> **Assignment**
Return the data below exactly, but only from the line containing "## 24th of April" through the line containing "day 1 | hexagone workrooms |", with both of those lines included.
-------- Dataset entries
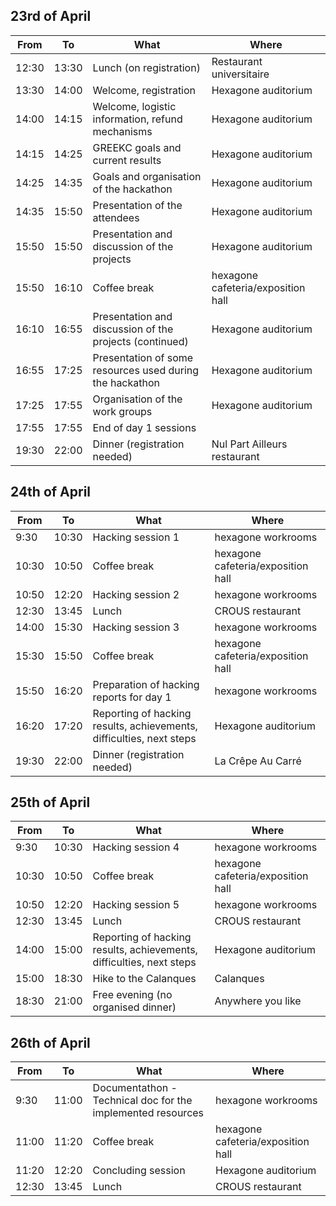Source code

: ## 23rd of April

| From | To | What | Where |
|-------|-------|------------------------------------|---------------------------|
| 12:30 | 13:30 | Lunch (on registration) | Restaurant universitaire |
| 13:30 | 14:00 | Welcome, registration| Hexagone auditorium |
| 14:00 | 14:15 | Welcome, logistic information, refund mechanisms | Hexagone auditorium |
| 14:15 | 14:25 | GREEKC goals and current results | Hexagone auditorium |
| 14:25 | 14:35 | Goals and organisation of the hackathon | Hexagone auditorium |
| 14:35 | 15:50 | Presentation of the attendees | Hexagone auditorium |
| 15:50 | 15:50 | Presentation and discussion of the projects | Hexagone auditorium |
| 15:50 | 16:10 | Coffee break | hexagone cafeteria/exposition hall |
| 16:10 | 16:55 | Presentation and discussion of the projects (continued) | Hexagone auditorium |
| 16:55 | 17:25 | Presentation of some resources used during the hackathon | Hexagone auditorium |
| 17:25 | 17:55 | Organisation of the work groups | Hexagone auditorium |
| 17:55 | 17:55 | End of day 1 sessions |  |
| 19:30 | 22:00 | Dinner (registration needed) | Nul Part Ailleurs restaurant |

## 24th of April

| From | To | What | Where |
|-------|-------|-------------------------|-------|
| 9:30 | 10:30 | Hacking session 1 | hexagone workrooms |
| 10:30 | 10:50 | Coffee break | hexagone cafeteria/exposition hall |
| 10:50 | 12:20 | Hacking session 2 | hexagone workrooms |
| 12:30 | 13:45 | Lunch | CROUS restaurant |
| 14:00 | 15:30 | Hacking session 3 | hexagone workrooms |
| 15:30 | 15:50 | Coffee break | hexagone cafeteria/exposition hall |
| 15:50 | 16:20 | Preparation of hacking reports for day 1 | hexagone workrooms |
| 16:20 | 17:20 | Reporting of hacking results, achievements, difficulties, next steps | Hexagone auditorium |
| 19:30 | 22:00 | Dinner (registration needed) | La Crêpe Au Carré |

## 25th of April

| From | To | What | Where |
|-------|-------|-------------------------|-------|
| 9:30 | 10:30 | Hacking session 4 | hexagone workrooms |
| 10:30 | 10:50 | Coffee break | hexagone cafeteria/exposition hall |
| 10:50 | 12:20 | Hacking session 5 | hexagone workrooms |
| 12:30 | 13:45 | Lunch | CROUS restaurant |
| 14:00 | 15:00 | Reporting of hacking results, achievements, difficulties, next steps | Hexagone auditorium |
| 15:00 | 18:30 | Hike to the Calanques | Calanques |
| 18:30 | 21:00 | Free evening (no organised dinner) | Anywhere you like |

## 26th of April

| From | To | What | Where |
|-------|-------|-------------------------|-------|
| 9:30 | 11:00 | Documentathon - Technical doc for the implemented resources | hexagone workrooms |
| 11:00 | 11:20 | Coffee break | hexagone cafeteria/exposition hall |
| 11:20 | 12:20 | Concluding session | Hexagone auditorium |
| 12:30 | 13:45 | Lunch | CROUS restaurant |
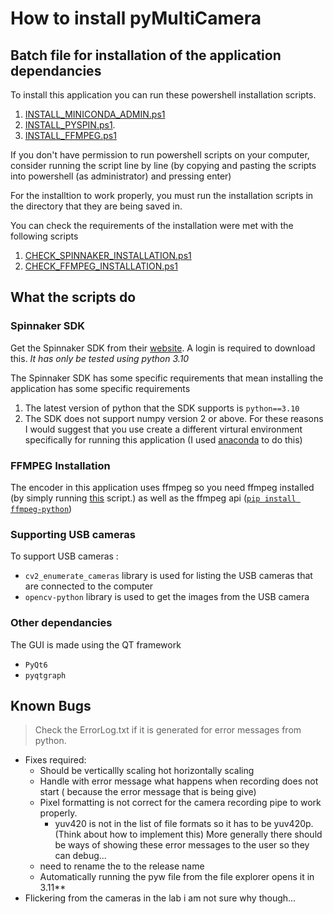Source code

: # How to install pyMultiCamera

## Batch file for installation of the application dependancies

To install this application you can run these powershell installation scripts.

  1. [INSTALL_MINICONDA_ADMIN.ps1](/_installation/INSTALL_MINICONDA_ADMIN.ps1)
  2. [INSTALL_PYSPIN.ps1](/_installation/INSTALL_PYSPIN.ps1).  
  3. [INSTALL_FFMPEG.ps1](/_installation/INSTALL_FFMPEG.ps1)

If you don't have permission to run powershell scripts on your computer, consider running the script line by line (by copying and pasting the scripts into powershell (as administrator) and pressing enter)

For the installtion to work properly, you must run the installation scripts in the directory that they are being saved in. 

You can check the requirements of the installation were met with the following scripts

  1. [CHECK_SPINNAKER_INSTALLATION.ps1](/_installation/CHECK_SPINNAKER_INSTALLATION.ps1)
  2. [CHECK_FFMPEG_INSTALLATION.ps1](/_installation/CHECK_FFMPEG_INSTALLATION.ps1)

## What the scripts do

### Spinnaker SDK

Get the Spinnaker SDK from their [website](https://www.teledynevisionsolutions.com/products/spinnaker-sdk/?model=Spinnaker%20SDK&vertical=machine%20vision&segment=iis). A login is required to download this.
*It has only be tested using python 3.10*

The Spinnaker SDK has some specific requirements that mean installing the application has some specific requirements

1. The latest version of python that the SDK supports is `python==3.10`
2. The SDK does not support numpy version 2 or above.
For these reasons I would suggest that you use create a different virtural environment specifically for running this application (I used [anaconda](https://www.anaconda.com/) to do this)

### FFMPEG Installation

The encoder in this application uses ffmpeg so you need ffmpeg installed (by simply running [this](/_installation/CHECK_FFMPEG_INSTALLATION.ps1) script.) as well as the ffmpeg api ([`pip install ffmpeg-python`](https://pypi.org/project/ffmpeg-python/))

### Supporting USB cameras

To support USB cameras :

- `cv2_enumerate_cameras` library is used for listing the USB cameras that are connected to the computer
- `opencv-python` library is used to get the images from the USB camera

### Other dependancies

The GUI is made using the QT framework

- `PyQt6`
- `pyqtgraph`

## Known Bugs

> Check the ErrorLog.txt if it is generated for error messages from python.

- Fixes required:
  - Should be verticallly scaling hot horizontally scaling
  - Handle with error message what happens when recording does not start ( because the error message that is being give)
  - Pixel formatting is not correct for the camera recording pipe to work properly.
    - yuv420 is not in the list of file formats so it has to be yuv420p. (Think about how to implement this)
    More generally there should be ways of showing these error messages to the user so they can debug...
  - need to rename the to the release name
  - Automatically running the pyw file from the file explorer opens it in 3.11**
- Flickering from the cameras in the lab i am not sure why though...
----------------
> **Task answer**
## 24th of April

| From | To | What | Where |
|-------|-------|-------------------------|-------|
| 9:30 | 10:30 | Hacking session 1 | hexagone workrooms |
| 10:30 | 10:50 | Coffee break | hexagone cafeteria/exposition hall |
| 10:50 | 12:20 | Hacking session 2 | hexagone workrooms |
| 12:30 | 13:45 | Lunch | CROUS restaurant |
| 14:00 | 15:30 | Hacking session 3 | hexagone workrooms |
| 15:30 | 15:50 | Coffee break | hexagone cafeteria/exposition hall |
| 15:50 | 16:20 | Preparation of hacking reports for day 1 | hexagone workrooms |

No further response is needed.